*** Begin section ***

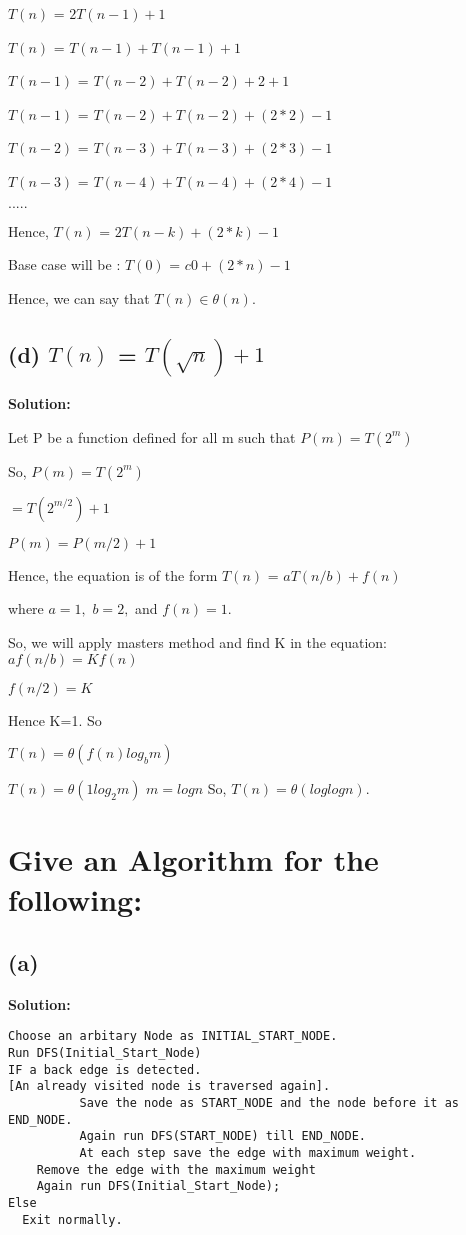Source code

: \documentclass[12pt]{article}
\begin{document}
$T(n)$ = $2T(n-1)+1$

$T(n)$ = $T(n-1)+T(n-1)+1$

$T(n-1)$ = $T(n-2)+T(n-2)+2+1$

$T(n-1)$ = $T(n-2)+T(n-2)+(2*2)-1$

$T(n-2)$ = $T(n-3)+T(n-3)+(2*3)-1$

$T(n-3)$ = $T(n-4)+T(n-4)+(2*4)-1$

$.....$

Hence, $T(n)$ = $2T(n-k)+(2*k)-1$
 
Base case will be : $T(0)$ = $c0+(2*n)-1$

Hence, we can say that $T(n)\in\theta(n)$. 


\subsection{(d) $T(n)$ = $T(\sqrt n)+1$}
\textbf{Solution:}

Let P be a function defined for all m such that
$P(m)=T(2^m)$

So, 
$P(m)= T(2^m)$

$    = T(2^{m/2})+1$

$P(m)= P(m/2)+1$

Hence, the equation is of the form $T(n)$ = $aT(n/b)+f(n)$

where $a=1,$ $b=2,$ and $f(n)=1.$

So, we will apply masters method and find K in the equation:
$af(n/b) = Kf(n)$

$f(n/2) = K$

Hence K=1. So 

$T(n)=\theta(f(n)log_b m)$

$T(n)=\theta(1log_2 m)$
$m=log n$
So, $T(n)=\theta(log log n)$.

\section{Give an Algorithm for the following:}
\subsection{(a)}
\textbf{Solution:}



\begin{verbatim}
Choose an arbitary Node as INITIAL_START_NODE.
Run DFS(Initial_Start_Node) 
IF a back edge is detected.
[An already visited node is traversed again].
          Save the node as START_NODE and the node before it as END_NODE.
          Again run DFS(START_NODE) till END_NODE.
          At each step save the edge with maximum weight.
    Remove the edge with the maximum weight
    Again run DFS(Initial_Start_Node);
Else 
  Exit normally.
\end{verbatim}
\end{document}

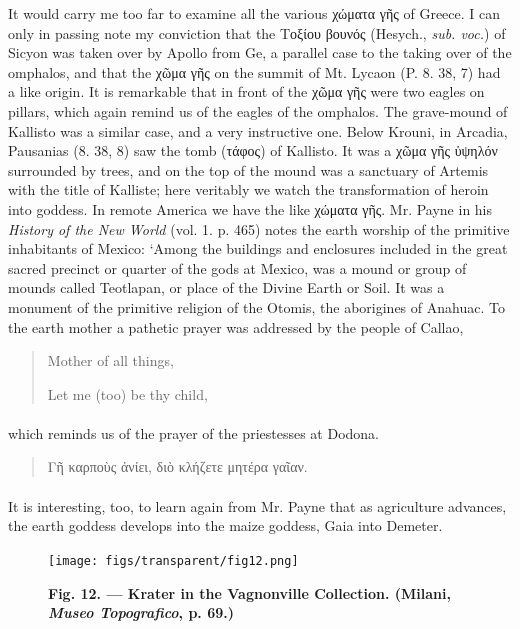 \documentclass[a4paper, 11pt, oneside, polutonikogreek, english]{article}
\begin{document}
It would carry me too far to examine all the various χώματα γῆς of Greece. I can only in passing note my conviction that the Τοξίου βουνός (Hesych., \emph{sub. voc.}) of Sicyon was taken over by Apollo from Ge, a parallel case to the taking over of the omphalos, and that the χῶμα γῆς on the summit of Mt. Lycaon (P. 8. 38, 7) had a like origin. It is remarkable that in front of the χῶμα γῆς were two eagles on pillars, which again remind us of the eagles of the omphalos. The grave-mound of Kallisto was a similar case, and a very instructive one. Below Krouni, in Arcadia, Pausanias (8. 38, 8) saw the tomb (τάφος) of Kallisto. It was a χῶμα γῆς ὑψηλόν surrounded by trees, and on the top of the mound was a sanctuary of Artemis with the title of Kalliste; here veritably we watch the transformation of heroin into goddess. In remote America we have the like χώματα γῆς. Mr. Payne in his \emph{History of the New World} (vol. 1. p. 465) notes the earth worship of the primitive inhabitants of Mexico: `Among the buildings and enclosures included in the great sacred precinct or quarter of the gods at Mexico, was a mound or group of mounds called Teotlapan, or place of the Divine Earth or Soil. It was a monument of the primitive religion of the Otomis, the aborigines of Anahuac. To the earth mother a pathetic prayer was addressed by the people of Callao,
\begin{quotation}
\large
Mother of all things,

Let me (too) be thy child,
\end{quotation}
\paragraph{}
which reminds us of the prayer of the priestesses at Dodona.
\begin{quotation}
\large
Γῆ καρποὺς ἀνίει, διὸ κλήζετε μητέρα γαῖαν.
\end{quotation}
\paragraph{}
It is interesting, too, to learn again from Mr. Payne that as agriculture advances, the earth goddess develops into the maize goddess, Gaia into Demeter.
\begin{figure}[H]
\centering
\texttt{[image: figs/transparent/fig12.png]}
\caption{\bfseries Fig. 12. --- Krater in the Vagnonville Collection. (Milani, \emph{Museo Topografico}, p. 69.)}
\end{figure}
\end{document}
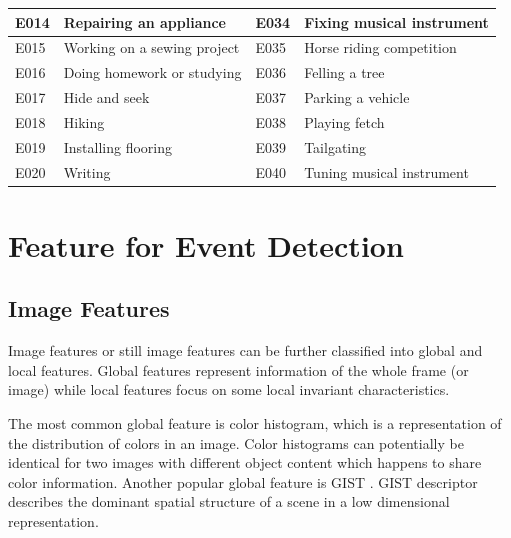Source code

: \begin{table}
\begin{tabular}{@{}|c|l|l|l|@{}}
		\multicolumn{1}{|l|}{E014} & Repairing an appliance                   & E034        & Fixing musical instrument         \\ \midrule
		\multicolumn{1}{|l|}{E015} & Working on a sewing project              & E035        & Horse riding competition          \\ \midrule
		\multicolumn{1}{|l|}{E016} & Doing homework or studying               & E036        & Felling a tree                    \\ \midrule
		\multicolumn{1}{|l|}{E017} & Hide and seek                            & E037        & Parking a vehicle                 \\ \midrule
		\multicolumn{1}{|l|}{E018} & Hiking                                   & E038        & Playing fetch                     \\ \midrule
		\multicolumn{1}{|l|}{E019} & Installing flooring                      & E039        & Tailgating                        \\ \midrule
		\multicolumn{1}{|l|}{E020} & Writing                                  & E040        & Tuning musical instrument         \\ \bottomrule
	\end{tabular}
	\label{c2_eventlist}
\end{table}

\section{Feature for Event Detection}
\label{c2_sec_med_feature}
\subsection{Image Features}

Image features or still image features can be further classified into global and local features. Global features represent information of the whole frame (or image) while local features focus on some local invariant characteristics.

The most common global feature is color histogram, which is a representation of the distribution of colors in an image. Color histograms can potentially be identical for two images with different object content which happens to share color information. Another popular global feature is GIST \cite{oliva2001modeling}. GIST descriptor describes the dominant spatial structure of a scene in a low dimensional representation.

*** End section ***

=== ASSIGNED TASK ===
Counting only lines of the data above that hold "label", report the total and nothing else.

=== THE ANSWER ===
2